79歳の大林宣彦監督 戦争前夜と現代日本の“類似性”に警鐘

79歳の大林宣彦監督 戦争前夜と現代日本の“類似性”に警鐘

新作に込めた戦争と平和への思いを語った大林宣彦監督(C)日刊ゲンダイ

「僕は戦争でいっぺん死んでいますからがんごときでは死ねませんよ」

 そう言って自身の難病を笑い飛ばすのは映画作家の大林宣彦(79)だ。医師から1年4カ月前に余命3カ月を宣告されながらも完成させた映画「花筐/HANAGATAMI」。この新作に込めた戦争と平和への思いを熱く語った。

「戦後のモノカネ主義が大嫌いで、ずっと清貧を志しつつ映画を作ってきた。そんな僕の映画人生の中で、規範となった小説が2つある。福永武彦の『草の花』と、もうひとつが本作の原作となった檀一雄の『花筐』です。どちらも戦争でゆがめられた友情や恋愛の物語で、そこに惹きつけられました」

 太平洋戦争勃発前夜の佐賀県唐津を舞台に、奔放だった若者たちが時代に翻弄され追いつめられるさまを描いた青春群像劇。窪塚俊介、満島真之介、常盤貴子ら実力派キャストを揃え唐津でロケ撮影した。

「(ヒロイン役の矢作)穂香に最初会ったとき、NY帰りでふっくらしてた彼女に肺病の少女役は無理だと言った。

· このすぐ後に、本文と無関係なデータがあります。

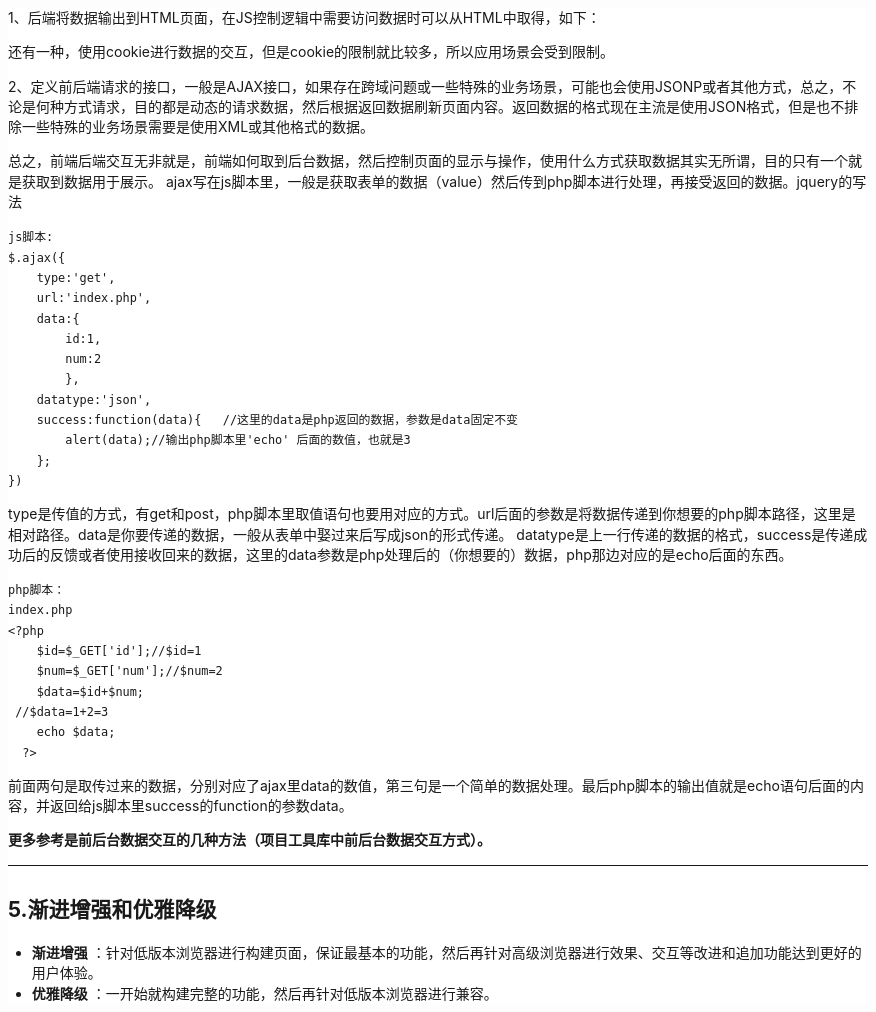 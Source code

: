 1、后端将数据输出到HTML页面，在JS控制逻辑中需要访问数据时可以从HTML中取得，如下：

还有一种，使用cookie进行数据的交互，但是cookie的限制就比较多，所以应用场景会受到限制。

2、定义前后端请求的接口，一般是AJAX接口，如果存在跨域问题或一些特殊的业务场景，可能也会使用JSONP或者其他方式，总之，不论是何种方式请求，目的都是动态的请求数据，然后根据返回数据刷新页面内容。返回数据的格式现在主流是使用JSON格式，但是也不排除一些特殊的业务场景需要是使用XML或其他格式的数据。

总之，前端后端交互无非就是，前端如何取到后台数据，然后控制页面的显示与操作，使用什么方式获取数据其实无所谓，目的只有一个就是获取到数据用于展示。
ajax写在js脚本里，一般是获取表单的数据（value）然后传到php脚本进行处理，再接受返回的数据。jquery的写法

```
js脚本:
$.ajax({
    type:'get', 
    url:'index.php',
    data:{
        id:1,
        num:2
        },
    datatype:'json',
    success:function(data){   //这里的data是php返回的数据，参数是data固定不变
        alert(data);//输出php脚本里'echo' 后面的数值，也就是3
    };
})

```
type是传值的方式，有get和post，php脚本里取值语句也要用对应的方式。url后面的参数是将数据传递到你想要的php脚本路径，这里是相对路径。data是你要传递的数据，一般从表单中娶过来后写成json的形式传递。
datatype是上一行传递的数据的格式，success是传递成功后的反馈或者使用接收回来的数据，这里的data参数是php处理后的（你想要的）数据，php那边对应的是echo后面的东西。

```
php脚本：
index.php
<?php 
    $id=$_GET['id'];//$id=1
    $num=$_GET['num'];//$num=2
    $data=$id+$num;
 //$data=1+2=3
    echo $data;
  ?>
```

前面两句是取传过来的数据，分别对应了ajax里data的数值，第三句是一个简单的数据处理。最后php脚本的输出值就是echo语句后面的内容，并返回给js脚本里success的function的参数data。

**更多参考是前后台数据交互的几种方法（项目工具库中前后台数据交互方式）。**


----------


## 5.渐进增强和优雅降级

+ **渐进增强** ：针对低版本浏览器进行构建页面，保证最基本的功能，然后再针对高级浏览器进行效果、交互等改进和追加功能达到更好的用户体验。
+ **优雅降级** ：一开始就构建完整的功能，然后再针对低版本浏览器进行兼容。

6キロくらい痩せればなと思っていたら、なんと次に会ったら8キロ減らして役作りしてきた。(門脇)麦ちゃんも、役柄上、一緒に飲み食いしないだろうという人とは撮影中、仲がいいのにずっとそっぽをむいていたり。僕はそんなことまでしろとは言ってないのに自発的にやっていた。(常盤)貴子ちゃんがそれとなくリードしてくれたみたいだけどね。僕の現場はいつもこんな感じだけど、『花筐』はそれが今までで一番うまく機能したと思う」

 尾道3部作など、ノスタルジックな青春ドラマの名手で「時をかける少女」をはじめとする全盛期の角川映画ブームを牽引した立役者。

 と同時に前作「野のなななのか」など、戦争を題材にしたメッセージ性の強い作品でも評価されている。「花筐――」はその集大成というべき意欲作だ。

■「7歳の頃、さんざん吸ってきた空気と似ている」

「じつは『花筐』を監督デビュー作にしたくて最初の脚本を書いたのが70年代。でも当時はだれも関心を示さなかった。高度成長時代は皆モノとカネの夢ばかり見て、戦争なんてまるでなかったことになっていた」

 7歳だった終戦時、進駐軍の蹂躙を前に最愛の母親と2人、短刀で心中する直前までいった壮絶な戦争体験を持つ。「ああ、母ちゃんが殺してくれるなら優しく痛くなくやってくれるなとホッとした」と振り返る、その時の覚悟と達観が、ブレない平和への信念の礎となっている。そんな大林監督は、戦争前夜を描いた映画と現代日本の類似性に警鐘を鳴らす。

「最近ではテレビで正直にものを言うだけで退場させられるけど、僕が仕事をしてきた頃はもっと風通しが良かった。今の日本は7歳の頃、さんざん吸ってきた空気と似ています。20年の東京五輪だって開催できるかどうか」

 かつて息子のように可愛がってくれた黒沢明監督からは「映画には旬がある」と教えられたという。自身の「花筐――」も脚本執筆から40年以上の時を経て“旬”を迎えたと語る大林監督が感じる危機感を、戦争を知らない世代の日本人も共有すべきだろう。